A popular spice in kitchens across the world, the nutmeg is derived from the nutmeg tree which also gives the mace spice. Scientifically known as Myristica fragrans, the nutmeg tree is important for two spices derived from the fruit, nutmeg and mace. Nutmeg trees grow up to a height of 25 meters with a smooth, brownish-grey bark The nutmeg spice is known to originate in the Banda Islands of Indonesia but today, it is grown in other parts of the world as well.. Since nutmeg is fleshy, white and veined, containing oil, it is one of the most sought after spices in the world. Read on to know more interesting and amazing information on the history, origin and background of nutmeg spice.
Interesting & Amazing Information On Origin & Background Of Nutmeg Spice
Evidences say that nutmeg was used by Roman priest who burned it as a form of incense, though this has often been disputed. It was a prized and costly spice in the Middle Ages, where it was widely used in flavorings, medicines and preserving agents. Saint Theodore the Studite was known for allowing his monks sprinkle nutmeg on a preparation called pease pudding when ready to eat. During the Elizabethan era, nutmeg was believed to ward off plague and diseases, a fact which helped the spice gain enormous popularity. In the initial years, Banda Islands was the world’s only source of nutmeg and mace.

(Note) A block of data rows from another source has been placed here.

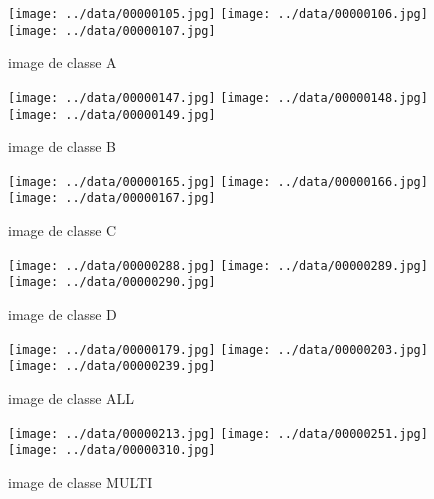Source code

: \documentclass{book}
\begin{document}
\begin{figure}
\begin{center}
\texttt{[image: ../data/00000105.jpg]}
\texttt{[image: ../data/00000106.jpg]}
\texttt{[image: ../data/00000107.jpg]}
\end{center}
\caption{image de classe A}
\label{classeA}
\end{figure}

\begin{figure}
\begin{center}
\texttt{[image: ../data/00000147.jpg]}
\texttt{[image: ../data/00000148.jpg]}
\texttt{[image: ../data/00000149.jpg]}
\end{center}
\caption{image de classe B}
\label{classeB}
\end{figure}

\begin{figure}
\begin{center}
\texttt{[image: ../data/00000165.jpg]}
\texttt{[image: ../data/00000166.jpg]}
\texttt{[image: ../data/00000167.jpg]}
\end{center}
\caption{image de classe C}
\label{classeC}
\end{figure}

\begin{figure}
\begin{center}
\texttt{[image: ../data/00000288.jpg]}
\texttt{[image: ../data/00000289.jpg]}
\texttt{[image: ../data/00000290.jpg]}
\end{center}
\caption{image de classe D}
\label{classeD}
\end{figure}

\begin{figure}
\begin{center}
\texttt{[image: ../data/00000179.jpg]}
\texttt{[image: ../data/00000203.jpg]}
\texttt{[image: ../data/00000239.jpg]}
\end{center}
\caption{image de classe ALL}
\label{classeALL}
\end{figure}

\begin{figure}
\begin{center}
\texttt{[image: ../data/00000213.jpg]}
\texttt{[image: ../data/00000251.jpg]}
\texttt{[image: ../data/00000310.jpg]}
\end{center}
\caption{image de classe MULTI}
\label{classeMULTI}
\end{figure}
\end{document}
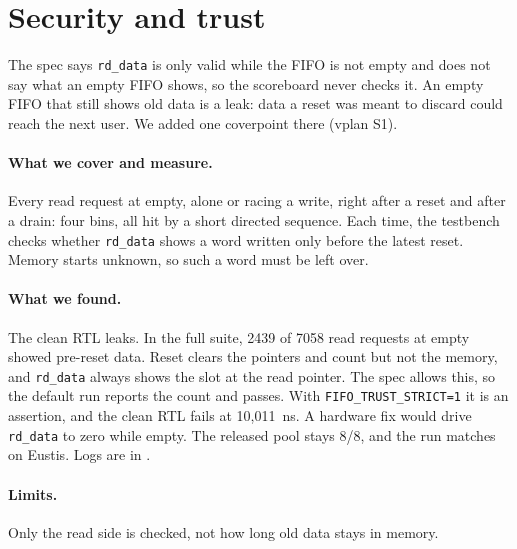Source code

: \section{Security and trust}
\label{sec:security}

The spec says \texttt{rd\_data} is only valid while the FIFO is not empty and
does not say what an empty FIFO shows, so the scoreboard never checks it. An
empty FIFO that still shows old data is a leak: data a reset was meant to
discard could reach the next user. We added one coverpoint there (vplan S1).

\paragraph{What we cover and measure.} Every read request at empty, alone or
racing a write, right after a reset and after a drain: four bins, all hit by a
short directed sequence. Each time, the testbench checks whether
\texttt{rd\_data} shows a word written only before the latest reset. Memory
starts unknown, so such a word must be left over.

\paragraph{What we found.} The clean RTL leaks. In the full suite, 2439 of
7058 read requests at empty showed pre-reset data. Reset clears the pointers
and count but not the memory, and \texttt{rd\_data} always shows the slot at
the read pointer. The spec allows this, so the default run reports the count
and passes. With \texttt{FIFO\_TRUST\_STRICT=1} it is an assertion, and the
clean RTL fails at 10{,}011~ns. A hardware fix would drive \texttt{rd\_data}
to zero while empty. The released pool stays 8/8, and the run matches on
Eustis. Logs are in .

\paragraph{Limits.} Only the read side is checked, not how long old data stays
in memory.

The spice was traded by the Arabs, who sold it to the Venetians for exorbitant prices, but never disclosed the exact location of nutmeg in the profitable Indian Ocean trade. Also, no European was able to deduce the location. It was only in 1511, when the Portuguese conquered the Malacca that they discovered the source of the world’s nutmeg supply. After securing the Malacca and finding the Banda’s location, Afonso de Albuquerque sent an expedition of three ships lead by his friend, Antonio de Abreu to find the location. They were guided by Malay pilots via Java, the Lesser Sundas and Ambon to Banda in the early 1512. Over a month’s stay, the Portuguese purchased and filled their ships with nutmeg, mace and cloves.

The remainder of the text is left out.